# Directions for this task
Your answer must be every line of the data below that holds the string "fcmms", copied exactly.
Recorded information Block Start
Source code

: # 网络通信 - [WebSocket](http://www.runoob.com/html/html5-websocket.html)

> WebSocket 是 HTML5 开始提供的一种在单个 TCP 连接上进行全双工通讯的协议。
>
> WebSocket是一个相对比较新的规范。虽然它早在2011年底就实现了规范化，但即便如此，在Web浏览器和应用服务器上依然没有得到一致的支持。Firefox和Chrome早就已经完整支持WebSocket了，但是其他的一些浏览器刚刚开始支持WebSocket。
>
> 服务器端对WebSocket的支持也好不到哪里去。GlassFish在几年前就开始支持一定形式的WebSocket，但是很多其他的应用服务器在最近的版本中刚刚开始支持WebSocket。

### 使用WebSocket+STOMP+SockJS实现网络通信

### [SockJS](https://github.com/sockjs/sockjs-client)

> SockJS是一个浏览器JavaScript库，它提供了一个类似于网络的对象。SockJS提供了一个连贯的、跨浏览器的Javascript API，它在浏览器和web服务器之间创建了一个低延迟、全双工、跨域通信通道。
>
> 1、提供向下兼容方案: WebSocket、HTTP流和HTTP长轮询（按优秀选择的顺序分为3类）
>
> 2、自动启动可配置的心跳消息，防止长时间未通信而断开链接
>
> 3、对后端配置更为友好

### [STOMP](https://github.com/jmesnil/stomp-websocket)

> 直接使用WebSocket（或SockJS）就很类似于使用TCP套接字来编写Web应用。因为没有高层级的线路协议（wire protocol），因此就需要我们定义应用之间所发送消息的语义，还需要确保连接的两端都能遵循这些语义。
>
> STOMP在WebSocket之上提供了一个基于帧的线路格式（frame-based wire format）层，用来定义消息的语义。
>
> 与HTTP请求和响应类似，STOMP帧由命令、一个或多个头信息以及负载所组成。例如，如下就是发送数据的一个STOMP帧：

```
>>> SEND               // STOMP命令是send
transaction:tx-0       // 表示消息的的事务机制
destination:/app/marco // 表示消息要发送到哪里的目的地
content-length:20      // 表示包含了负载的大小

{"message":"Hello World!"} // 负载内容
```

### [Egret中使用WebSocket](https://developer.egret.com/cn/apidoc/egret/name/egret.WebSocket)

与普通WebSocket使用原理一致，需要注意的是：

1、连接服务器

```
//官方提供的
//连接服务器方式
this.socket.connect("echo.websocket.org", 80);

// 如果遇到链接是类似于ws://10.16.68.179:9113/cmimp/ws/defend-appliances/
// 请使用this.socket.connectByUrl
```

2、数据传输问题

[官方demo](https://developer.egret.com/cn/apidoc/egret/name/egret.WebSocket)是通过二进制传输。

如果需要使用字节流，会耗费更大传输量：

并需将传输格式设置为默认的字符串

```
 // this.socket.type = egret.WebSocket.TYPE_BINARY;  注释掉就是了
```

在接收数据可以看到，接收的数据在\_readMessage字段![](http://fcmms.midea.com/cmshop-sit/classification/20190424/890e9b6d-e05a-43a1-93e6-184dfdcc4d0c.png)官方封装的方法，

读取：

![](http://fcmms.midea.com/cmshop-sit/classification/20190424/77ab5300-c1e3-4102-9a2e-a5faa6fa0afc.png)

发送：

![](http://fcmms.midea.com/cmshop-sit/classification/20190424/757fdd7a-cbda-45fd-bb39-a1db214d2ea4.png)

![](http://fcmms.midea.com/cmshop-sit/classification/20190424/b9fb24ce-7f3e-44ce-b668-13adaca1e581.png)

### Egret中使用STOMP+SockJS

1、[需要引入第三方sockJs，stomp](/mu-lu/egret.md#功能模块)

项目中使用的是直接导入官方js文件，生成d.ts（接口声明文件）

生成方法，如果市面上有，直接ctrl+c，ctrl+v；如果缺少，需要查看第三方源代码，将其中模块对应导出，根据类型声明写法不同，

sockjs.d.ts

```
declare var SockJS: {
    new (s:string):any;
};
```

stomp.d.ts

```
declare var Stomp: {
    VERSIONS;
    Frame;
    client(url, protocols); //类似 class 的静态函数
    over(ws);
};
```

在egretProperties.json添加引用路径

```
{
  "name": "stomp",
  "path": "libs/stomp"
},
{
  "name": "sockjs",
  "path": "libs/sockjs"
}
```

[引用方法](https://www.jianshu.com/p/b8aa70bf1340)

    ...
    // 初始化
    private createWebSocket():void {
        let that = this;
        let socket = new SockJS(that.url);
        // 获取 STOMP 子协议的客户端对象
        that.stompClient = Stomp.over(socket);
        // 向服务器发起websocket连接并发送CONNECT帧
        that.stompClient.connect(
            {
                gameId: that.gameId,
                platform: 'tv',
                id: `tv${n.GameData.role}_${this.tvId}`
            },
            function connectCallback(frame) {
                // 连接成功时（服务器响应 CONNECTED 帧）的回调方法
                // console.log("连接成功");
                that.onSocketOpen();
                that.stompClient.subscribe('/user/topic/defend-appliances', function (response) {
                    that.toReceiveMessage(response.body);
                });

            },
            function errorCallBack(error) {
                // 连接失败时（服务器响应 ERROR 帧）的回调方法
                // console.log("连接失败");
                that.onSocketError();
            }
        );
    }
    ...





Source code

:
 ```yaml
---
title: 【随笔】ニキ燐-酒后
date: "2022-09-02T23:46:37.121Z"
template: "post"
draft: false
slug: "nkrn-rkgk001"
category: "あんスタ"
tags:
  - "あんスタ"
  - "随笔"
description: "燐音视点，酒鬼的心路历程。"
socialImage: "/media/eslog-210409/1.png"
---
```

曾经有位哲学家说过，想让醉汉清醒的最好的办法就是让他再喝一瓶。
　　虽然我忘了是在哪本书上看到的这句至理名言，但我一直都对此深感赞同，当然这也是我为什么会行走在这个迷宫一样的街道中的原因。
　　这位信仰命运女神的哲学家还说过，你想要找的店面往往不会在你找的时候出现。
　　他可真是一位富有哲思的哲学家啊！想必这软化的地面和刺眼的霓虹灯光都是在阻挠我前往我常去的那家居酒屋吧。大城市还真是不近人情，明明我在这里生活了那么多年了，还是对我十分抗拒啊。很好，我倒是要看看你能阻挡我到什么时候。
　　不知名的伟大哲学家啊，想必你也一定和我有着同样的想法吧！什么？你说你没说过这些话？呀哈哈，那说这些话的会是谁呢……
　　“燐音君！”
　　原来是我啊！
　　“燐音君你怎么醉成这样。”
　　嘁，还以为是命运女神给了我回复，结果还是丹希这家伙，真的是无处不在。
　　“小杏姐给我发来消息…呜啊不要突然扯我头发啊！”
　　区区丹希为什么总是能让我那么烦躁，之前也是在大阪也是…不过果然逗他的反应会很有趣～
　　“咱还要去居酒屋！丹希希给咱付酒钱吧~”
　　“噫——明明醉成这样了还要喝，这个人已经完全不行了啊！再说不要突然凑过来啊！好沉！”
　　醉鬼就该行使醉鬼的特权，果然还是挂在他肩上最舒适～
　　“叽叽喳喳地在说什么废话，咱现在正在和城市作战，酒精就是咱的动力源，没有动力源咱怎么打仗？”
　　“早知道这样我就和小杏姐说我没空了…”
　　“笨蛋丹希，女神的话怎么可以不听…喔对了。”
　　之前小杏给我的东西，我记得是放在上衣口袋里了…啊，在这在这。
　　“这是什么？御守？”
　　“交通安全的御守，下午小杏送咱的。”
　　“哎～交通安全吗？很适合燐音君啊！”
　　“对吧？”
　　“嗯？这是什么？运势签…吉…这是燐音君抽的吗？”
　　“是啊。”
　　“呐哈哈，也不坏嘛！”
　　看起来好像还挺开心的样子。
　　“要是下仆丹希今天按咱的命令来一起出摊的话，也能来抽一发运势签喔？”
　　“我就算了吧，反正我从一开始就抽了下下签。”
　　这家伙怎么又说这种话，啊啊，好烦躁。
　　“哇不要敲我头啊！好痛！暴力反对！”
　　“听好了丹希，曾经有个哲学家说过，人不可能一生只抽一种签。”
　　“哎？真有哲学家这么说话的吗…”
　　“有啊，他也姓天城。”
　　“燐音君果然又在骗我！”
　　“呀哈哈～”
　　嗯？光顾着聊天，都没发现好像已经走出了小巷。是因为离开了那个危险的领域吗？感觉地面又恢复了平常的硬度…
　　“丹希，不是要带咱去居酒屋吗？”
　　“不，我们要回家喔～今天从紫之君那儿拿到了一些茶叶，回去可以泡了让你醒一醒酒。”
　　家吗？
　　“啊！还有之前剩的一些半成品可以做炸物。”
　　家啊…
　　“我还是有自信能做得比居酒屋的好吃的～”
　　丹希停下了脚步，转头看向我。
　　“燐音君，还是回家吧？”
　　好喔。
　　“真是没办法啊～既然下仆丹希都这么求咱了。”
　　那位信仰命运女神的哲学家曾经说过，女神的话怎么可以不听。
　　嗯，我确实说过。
Recorded information Block End
# Response area
在接收数据可以看到，接收的数据在\_readMessage字段![](http://fcmms.midea.com/cmshop-sit/classification/20190424/890e9b6d-e05a-43a1-93e6-184dfdcc4d0c.png)官方封装的方法，
![](http://fcmms.midea.com/cmshop-sit/classification/20190424/77ab5300-c1e3-4102-9a2e-a5faa6fa0afc.png)
![](http://fcmms.midea.com/cmshop-sit/classification/20190424/757fdd7a-cbda-45fd-bb39-a1db214d2ea4.png)
![](http://fcmms.midea.com/cmshop-sit/classification/20190424/b9fb24ce-7f3e-44ce-b668-13adaca1e581.png)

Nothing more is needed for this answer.